**TASK ITEM**
Restate word for word the lines of the listing below, from its first line through the line with "Nous disposons de", without the pictures.

**MATERIAL SUPPLIED**
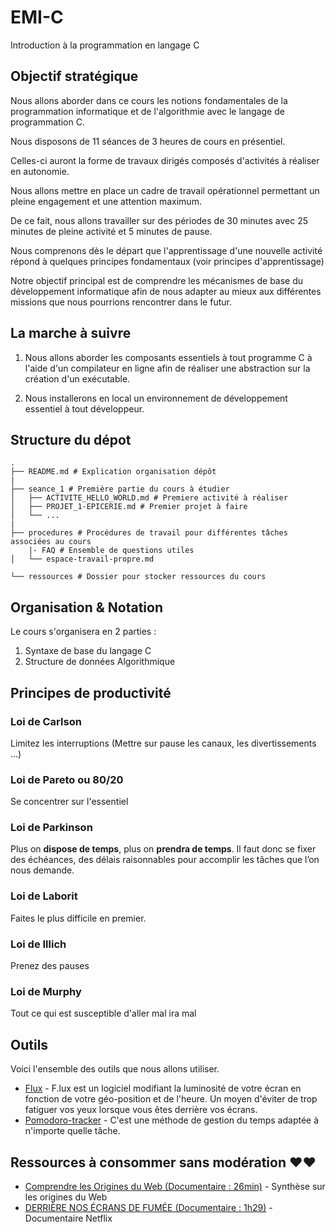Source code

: # EMI-C

Introduction à la programmation en langage C


## Objectif stratégique

Nous allons aborder dans ce cours les notions fondamentales de la programmation informatique et de l'algorithmie avec le langage de programmation C.

Nous disposons de 11 séances de 3 heures de cours en présentiel.

Celles-ci auront la forme de travaux dirigés composés d'activités à réaliser en autonomie.

Nous allons mettre en place un cadre de travail opérationnel permettant un pleine engagement et une attention maximum.

De ce fait, nous allons travailler sur des périodes de 30 minutes avec 25 minutes de pleine activité et 5 minutes de pause.

Nous comprenons dès le départ que l'apprentissage d'une nouvelle activité répond à quelques principes fondamentaux (voir principes d'apprentissage)

Notre objectif principal est de comprendre les mécanismes de base du développement informatique afin de nous adapter au mieux aux différentes missions que nous pourrions rencontrer dans le futur.


## La marche à suivre

1. Nous allons aborder les composants essentiels à tout programme C à l'aide d'un compilateur en ligne afin de réaliser une abstraction sur la création d'un exécutable.

2. Nous installerons en local un environnement de développement essentiel à tout développeur.

## Structure du dépot

```
.
├── README.md # Explication organisation dépôt
|
├── seance_1 # Première partie du cours à étudier
│   ├── ACTIVITE_HELLO_WORLD.md # Premiere activité à réaliser
│   ├── PROJET_1-EPICERIE.md # Premier projet à faire  
│   └── ...
|
├── procedures # Procédures de travail pour différentes tâches associées au cours
    |- FAQ # Ensemble de questions utiles 
│   └── espace-travail-propre.md

└── ressources # Dossier pour stocker ressources du cours

```


## Organisation & Notation

Le cours s'organisera en 2 parties :
  1. Syntaxe de base du langage C
  2. Structure de données Algorithmique



## Principes de productivité

### Loi de Carlson

  Limitez les interruptions (Mettre sur pause les canaux, les divertissements ...)

### Loi de Pareto ou 80/20
  Se concentrer sur l'essentiel

### Loi de Parkinson
 Plus on **dispose de temps**, plus on **prendra de temps**. Il faut donc se fixer des échéances, des délais raisonnables pour accomplir les tâches que l’on nous demande.

### Loi de Laborit
  Faites le plus difficile en premier.

### Loi de Illich
  Prenez des pauses

### Loi de Murphy
 Tout ce qui est susceptible d'aller mal ira mal

## Outils

Voici l'ensemble des outils que nous allons utiliser.

- [Flux](https://justgetflux.com/) - F.lux est un logiciel modifiant la luminosité de votre écran en fonction de votre géo-position et de l'heure. Un moyen d'éviter de trop fatiguer vos yeux lorsque vous êtes derrière vos écrans.
- [Pomodoro-tracker](https://pomodoro-tracker.com/) - C'est une méthode de gestion du temps adaptée à n'importe quelle tâche.



## Ressources à consommer sans modération ❤️❤️
- [Comprendre les Origines du Web (Documentaire : 26min)](https://tube.nuagelibre.fr/videos/watch/7ebf14af-7686-4171-bbdb-e65df26259e6) - Synthèse sur les origines du Web
- [DERRIÈRE NOS ÉCRANS DE FUMÉE (Documentaire : 1h29)](https://www.allocine.fr/film/fichefilm_gen_cfilm=280921.html) - Documentaire Netflix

**TASK RESULT**
Source code

: # EMI-C

Introduction à la programmation en langage C


## Objectif stratégique

Nous allons aborder dans ce cours les notions fondamentales de la programmation informatique et de l'algorithmie avec le langage de programmation C.

Nous disposons de 11 séances de 3 heures de cours en présentiel.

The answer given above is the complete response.